SUPPLIED MATERIAL:
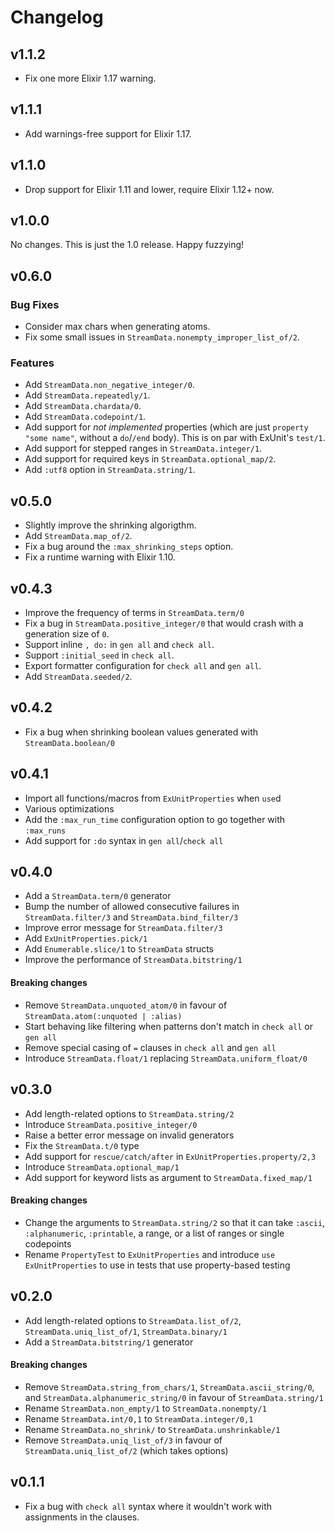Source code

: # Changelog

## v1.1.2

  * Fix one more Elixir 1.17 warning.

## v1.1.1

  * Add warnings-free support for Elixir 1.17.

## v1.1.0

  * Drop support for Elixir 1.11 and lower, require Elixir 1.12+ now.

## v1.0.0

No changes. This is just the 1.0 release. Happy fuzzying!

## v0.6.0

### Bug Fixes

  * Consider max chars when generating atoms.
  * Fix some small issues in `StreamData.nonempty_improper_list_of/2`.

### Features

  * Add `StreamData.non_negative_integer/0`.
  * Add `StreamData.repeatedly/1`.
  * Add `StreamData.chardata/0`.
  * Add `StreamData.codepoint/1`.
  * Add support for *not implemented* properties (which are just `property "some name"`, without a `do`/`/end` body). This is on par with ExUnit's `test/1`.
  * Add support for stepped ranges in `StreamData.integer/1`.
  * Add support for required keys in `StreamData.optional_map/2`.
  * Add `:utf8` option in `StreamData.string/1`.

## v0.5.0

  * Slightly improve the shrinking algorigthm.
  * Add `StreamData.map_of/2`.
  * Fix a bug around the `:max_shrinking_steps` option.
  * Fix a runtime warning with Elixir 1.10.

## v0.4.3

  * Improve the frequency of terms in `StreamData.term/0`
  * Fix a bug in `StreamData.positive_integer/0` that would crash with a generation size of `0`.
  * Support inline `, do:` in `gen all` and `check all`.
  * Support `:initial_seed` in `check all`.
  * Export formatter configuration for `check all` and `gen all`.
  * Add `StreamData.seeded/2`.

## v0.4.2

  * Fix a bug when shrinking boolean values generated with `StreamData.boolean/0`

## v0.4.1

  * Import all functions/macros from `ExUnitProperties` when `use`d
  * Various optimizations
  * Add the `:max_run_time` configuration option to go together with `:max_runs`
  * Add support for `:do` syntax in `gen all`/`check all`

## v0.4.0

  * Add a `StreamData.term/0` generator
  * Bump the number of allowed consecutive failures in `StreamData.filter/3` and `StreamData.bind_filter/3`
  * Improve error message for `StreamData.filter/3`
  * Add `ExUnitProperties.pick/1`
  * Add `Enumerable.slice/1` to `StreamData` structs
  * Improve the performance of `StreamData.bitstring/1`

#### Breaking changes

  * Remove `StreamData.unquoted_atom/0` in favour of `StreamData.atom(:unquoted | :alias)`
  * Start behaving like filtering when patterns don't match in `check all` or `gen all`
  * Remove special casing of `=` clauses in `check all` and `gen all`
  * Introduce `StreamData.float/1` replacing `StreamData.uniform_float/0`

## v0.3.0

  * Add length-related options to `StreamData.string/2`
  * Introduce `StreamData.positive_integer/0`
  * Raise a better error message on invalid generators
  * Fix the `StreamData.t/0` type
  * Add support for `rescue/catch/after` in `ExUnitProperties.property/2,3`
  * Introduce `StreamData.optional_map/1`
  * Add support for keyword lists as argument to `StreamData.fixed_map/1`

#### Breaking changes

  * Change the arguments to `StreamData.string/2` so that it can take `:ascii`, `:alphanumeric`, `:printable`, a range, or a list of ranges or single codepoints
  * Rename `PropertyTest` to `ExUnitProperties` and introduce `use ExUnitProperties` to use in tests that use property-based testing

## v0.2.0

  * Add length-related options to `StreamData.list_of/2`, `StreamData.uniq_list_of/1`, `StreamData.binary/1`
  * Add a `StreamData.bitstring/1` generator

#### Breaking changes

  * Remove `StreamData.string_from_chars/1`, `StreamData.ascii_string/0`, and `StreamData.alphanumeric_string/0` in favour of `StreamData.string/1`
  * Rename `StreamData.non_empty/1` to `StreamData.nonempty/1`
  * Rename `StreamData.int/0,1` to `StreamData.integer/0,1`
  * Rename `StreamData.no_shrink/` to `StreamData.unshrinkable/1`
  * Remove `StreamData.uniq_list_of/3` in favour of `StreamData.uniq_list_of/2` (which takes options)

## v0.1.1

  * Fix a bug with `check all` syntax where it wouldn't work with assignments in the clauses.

* * *

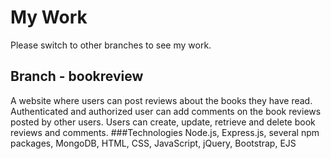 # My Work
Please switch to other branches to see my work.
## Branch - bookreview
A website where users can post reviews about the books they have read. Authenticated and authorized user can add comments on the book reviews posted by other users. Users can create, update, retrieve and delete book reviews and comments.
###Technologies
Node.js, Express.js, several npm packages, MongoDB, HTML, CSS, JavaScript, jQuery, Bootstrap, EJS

* * *

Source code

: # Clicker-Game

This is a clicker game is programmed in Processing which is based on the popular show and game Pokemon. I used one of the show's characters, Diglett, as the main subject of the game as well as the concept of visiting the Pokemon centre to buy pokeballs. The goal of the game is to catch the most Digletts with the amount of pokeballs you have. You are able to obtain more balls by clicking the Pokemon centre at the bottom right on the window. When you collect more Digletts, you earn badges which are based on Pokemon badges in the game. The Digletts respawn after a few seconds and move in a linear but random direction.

TASK TO CARRY OUT:
Only the lines above from the line containing "a bug around" through the line containing "that would crash" should be retyped, exactly and with both ends included.

SOLUTION FOR THIS PROBLEM:
  * Fix a bug around the `:max_shrinking_steps` option.
  * Fix a runtime warning with Elixir 1.10.

## v0.4.3

  * Improve the frequency of terms in `StreamData.term/0`
  * Fix a bug in `StreamData.positive_integer/0` that would crash with a generation size of `0`.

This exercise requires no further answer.